Wednesday, May 23, 2012

Who's Who In Knickerbocker Village History, 1940 Census: Joseph Rumshinsky

Rumshinsky (often found spelled Rumshisky) actually lived at 14 Monroe. For many years KV addresses were grouped at either 10 Monroe or 40 Monroe Street depending upon which court residents lived in.
from part of his biography:
Among the significant composers and conductors associated with Second Avenue Yiddish musical theater at its zenith—a list that includes a great many once prominent names that are now no longer so widely remembered—Joseph Rumshinsky (1881 [1879?]–1956), along with Sholom Secunda, Alexander Olshanetsky, and Abraham Ellstein, is always considered one of the "big four" in aggregate achievement as well as undiminished fame. The beginning of his Second Avenue career, however, preceded the entrance of the other three in that group.

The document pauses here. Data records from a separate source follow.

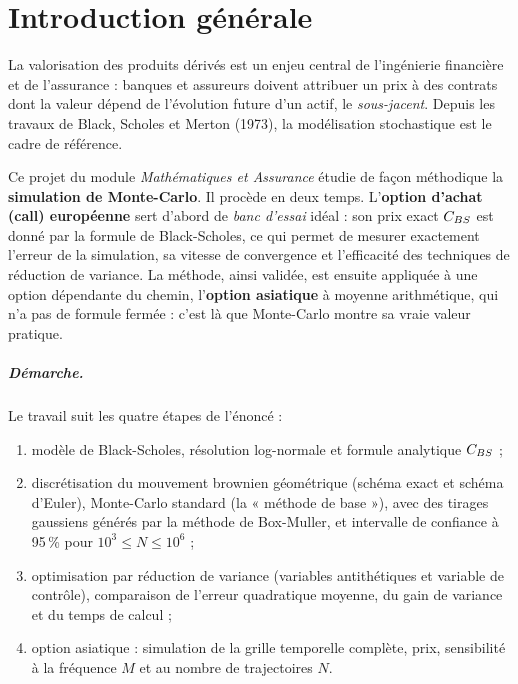 \chapter*{Introduction générale}

La valorisation des produits dérivés est un enjeu central de l'ingénierie financière et de l'assurance : banques et assureurs doivent attribuer un prix à des contrats dont la valeur dépend de l'évolution future d'un actif, le \emph{sous-jacent}. Depuis les travaux de Black, Scholes et Merton (1973), la modélisation stochastique est le cadre de référence.

Ce projet du module \emph{Mathématiques et Assurance} étudie de façon méthodique la \textbf{simulation de Monte-Carlo}. Il procède en deux temps. L'\textbf{option d'achat (call) européenne} sert d'abord de \emph{banc d'essai} idéal : son prix exact $C_{BS}$ est donné par la formule de Black-Scholes, ce qui permet de mesurer exactement l'erreur de la simulation, sa vitesse de convergence et l'efficacité des techniques de réduction de variance. La méthode, ainsi validée, est ensuite appliquée à une option dépendante du chemin, l'\textbf{option asiatique} à moyenne arithmétique, qui n'a pas de formule fermée : c'est là que Monte-Carlo montre sa vraie valeur pratique.

\paragraph{Démarche.} Le travail suit les quatre étapes de l'énoncé :
\begin{enumerate}[nosep]
  \item modèle de Black-Scholes, résolution log-normale et formule analytique $C_{BS}$ ;
  \item discrétisation du mouvement brownien géométrique (schéma exact et schéma d'Euler), Monte-Carlo standard (la « méthode de base »), avec des tirages gaussiens générés par la méthode de Box-Muller, et intervalle de confiance à 95\,\% pour $10^3\le N\le 10^6$ ;
  \item optimisation par réduction de variance (variables antithétiques et variable de contrôle), comparaison de l'erreur quadratique moyenne, du gain de variance et du temps de calcul ;
  \item option asiatique : simulation de la grille temporelle complète, prix, sensibilité à la fréquence $M$ et au nombre de trajectoires $N$.
\end{enumerate}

He arrived in America as a young adult and an experienced musician before Ellstein was born, more than a decade before Olshanetsky immigrated from Europe, and only a few years before Secunda's bar mitzvah. (By the time Secunda first attempted to break into the Second Avenue arena, for example, Rumshinsky was already a major force within the entrenched establishment, whose hegemony posed an obstacle to the young newcomer that he could overcome only gradually and patiently—a situation Rumshinsky himself had faced upon his own arrival on the scene years earlier.) In terms of his formative role in the progress of the Yiddish musical, Rumshinsky's generic impact as a would-be reformer—independent of qualitative artistic or literary judgments of his ultimate products—was probably greater than that of the others who followed him. For it was he who first tried to edge Yiddish musical entertainments away from their earlier theatrical crudeness and lift them toward his theoretical ideal of a new American genre of Yiddish light operetta (or, as one critic later characterized Rumshinsky's admittedly unfulfilled aim, operetta in Yiddish). He succeeded, to a degree, in terms of form and structure, as well as with certain lasting innovations both in the pit and on the stage. But content remained little affected in the wake of his commercially driven recidivism. In many respects it may be said of Rumshinsky that his American career mirrored the chronological course of Second Avenue's development from the first decade of the 20th century until the 1950s.